Bei der Interpretation von «Boris Godunow» muss sich zwangsläufig jeder Dramaturg die Frage nach der zu wählenden Fassung stellen. Vasily Barkhatov und sein Team haben sich für die Originalfassung von 1869 entschieden und nicht für jene von 1872. Diese Entscheidung für die erste Fassung ist von entscheidender Bedeutung, denn sie steht für eine Perspektive, die dem Puschkin‘schen Drama treuer ist. Dieses Drama von 1825, das von Mussorgski leicht verändert und mit Ergänzungen sowie Anleihen beim Historiker Nikolai Karamsin aus dessen „Geschichte des Russischen Empiriums“ versehen wurde, konzentriert sich auf das Leben des Zaren Boris Godunow und unterscheidet sich kaum von der dramatischen Vorlage, sieht man einmal ab von einer stärkeren Darstellung des Volkes.
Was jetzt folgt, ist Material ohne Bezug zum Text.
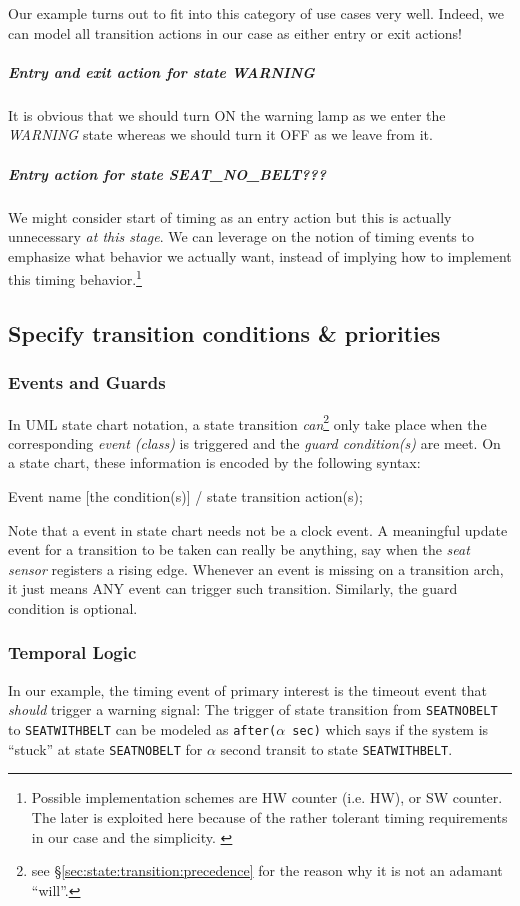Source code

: \documentclass[12pt,a4paper]{scrartcl}
\begin{document}
		Our example turns out to fit into this category of use cases very well. Indeed, we can model all transition actions in our case as either entry or exit actions!
	
		\subparagraph{Entry and exit action for state \textit{WARNING}} It is obvious that we should turn ON the warning lamp as we enter the \textit{WARNING} state
		whereas we should turn it OFF as we leave from it.
		
		\subparagraph{Entry action for state \textit{SEAT\_NO\_BELT}???} We might consider start of timing as an entry action but this is actually unnecessary \textit{at this stage}. We can leverage on the notion of timing events to emphasize what behavior we actually want, instead of implying how to implement this timing behavior.\footnote{Possible implementation schemes are HW counter (i.e. HW), or SW counter. The later is exploited here because of the rather tolerant timing requirements in our case and the simplicity. \label{fn:Implementation:Timer}}
	 
	\subsection{Specify transition conditions \& priorities} \label{sec:UML:transition:spec}
	\subsubsection{Events and Guards}
	In UML state chart notation, a state transition \textit{can}\footnote{see \S \ref{sec:state:transition:precedence} for the reason why it is not an adamant ``will''.} only take place when the corresponding \textit{event (class)} is triggered and the \textit{guard condition(s)} are meet. On a state chart, these information is encoded by the following syntax:
	\begin{center}
		Event name [the condition(s)] / state transition action(s); 
	\end{center}
	Note that a event in state chart needs not be a clock event. 
	A meaningful update event for a transition to be taken can really be anything, say when the \textit{seat sensor} registers a rising edge. 
	Whenever an event is missing on a transition arch, it just means ANY event can trigger such transition.
	Similarly, the guard condition is optional.
	
	
	\subsubsection{Temporal Logic} \label{sec:UML:TemporalLogic}
		In our example, the timing event of primary interest is the timeout event that \textit{should} trigger a warning signal:
		The trigger of state transition from \texttt{SEAT\textunderscore NO\textunderscore BELT}
		to \texttt{SEAT\textunderscore WITH\textunderscore BELT} can be modeled as \texttt{after($\alpha$ sec)}
		which says if the system is ``stuck'' at state \texttt{SEAT\textunderscore NO\textunderscore BELT}
		for $\alpha$ second transit to state \texttt{SEAT\textunderscore WITH\textunderscore BELT}.
		
\end{document}
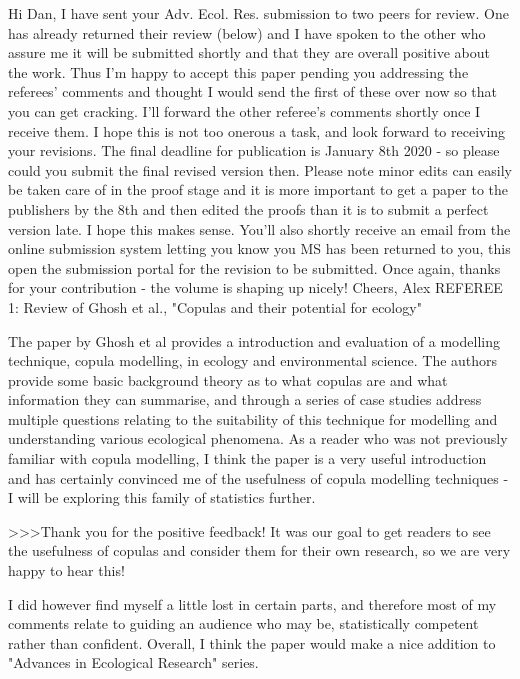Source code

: Hi Dan,
I have sent your Adv. Ecol. Res. submission to two peers for review. One has already returned their review (below) and I have spoken to the other who assure me it will be submitted shortly and that they are overall positive about the work. Thus I'm happy to accept this paper pending you addressing the referees' comments and thought I would send the first of these over now so that you can get cracking. I'll forward the other referee's comments shortly once I receive them. I hope this is not too onerous a task, and look forward to receiving your revisions. The final deadline for publication is January 8th 2020 - so please could you submit the final revised version then. Please note minor edits can easily be taken care of in the proof stage and it is more important to get a paper to the publishers by the 8th and then edited the proofs than it is to submit a perfect version late. I hope this makes sense. You'll also shortly receive an email from the online submission system letting you know you MS has been returned to you, this open the submission portal for the revision to be submitted. Once again, thanks for your contribution - the volume is shaping up nicely!
Cheers,
Alex
REFEREE 1:
Review of Ghosh et al., "Copulas and their potential for ecology"


The paper by Ghosh et al provides a introduction and evaluation of a modelling technique, 
copula modelling, in ecology and environmental science. The authors provide some basic 
background theory as to what copulas are and what information they can summarise, and through 
a series of case studies address multiple questions relating to the suitability of this technique 
for modelling and understanding various ecological phenomena. As a reader who was not previously 
familiar with copula modelling, I think the paper is a very useful introduction and has certainly 
convinced me of the usefulness of copula modelling techniques - I will be exploring this family 
of statistics further. 

>>>Thank you for the positive feedback! It was our goal to get readers to see the usefulness of 
copulas and consider them for their own research, so we are very happy to hear this!

I did however find myself a little lost in certain parts, and therefore most of my comments relate 
to guiding an audience who may be, statistically competent rather than confident. Overall, I 
think the paper would make a nice addition to "Advances in Ecological Research" series.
Die zweite Fassung von 1872 ist jene, die am 27. Januar 1874 im Mariinski-Theater in Sankt Petersburg uraufgeführt wurde, nachdem das Theater Mussorgski gebeten hatte, sein Libretto zu überarbeiten und eine weibliche Figur einzufügen, die Figur der Marina Mnischek, die in den falschen Zaren Grigori Otrepjew, der Boris Godunow stürzen soll, verliebt ist. Diese zweite Fassung verlagert die Oper somit auf eine intimere und persönlichere Ebene, während die Fassung von 1869 ausschließlich auf den vier großen Säulen dieses historischen Dramas beruht: Religion, Volk, Macht und Individuum.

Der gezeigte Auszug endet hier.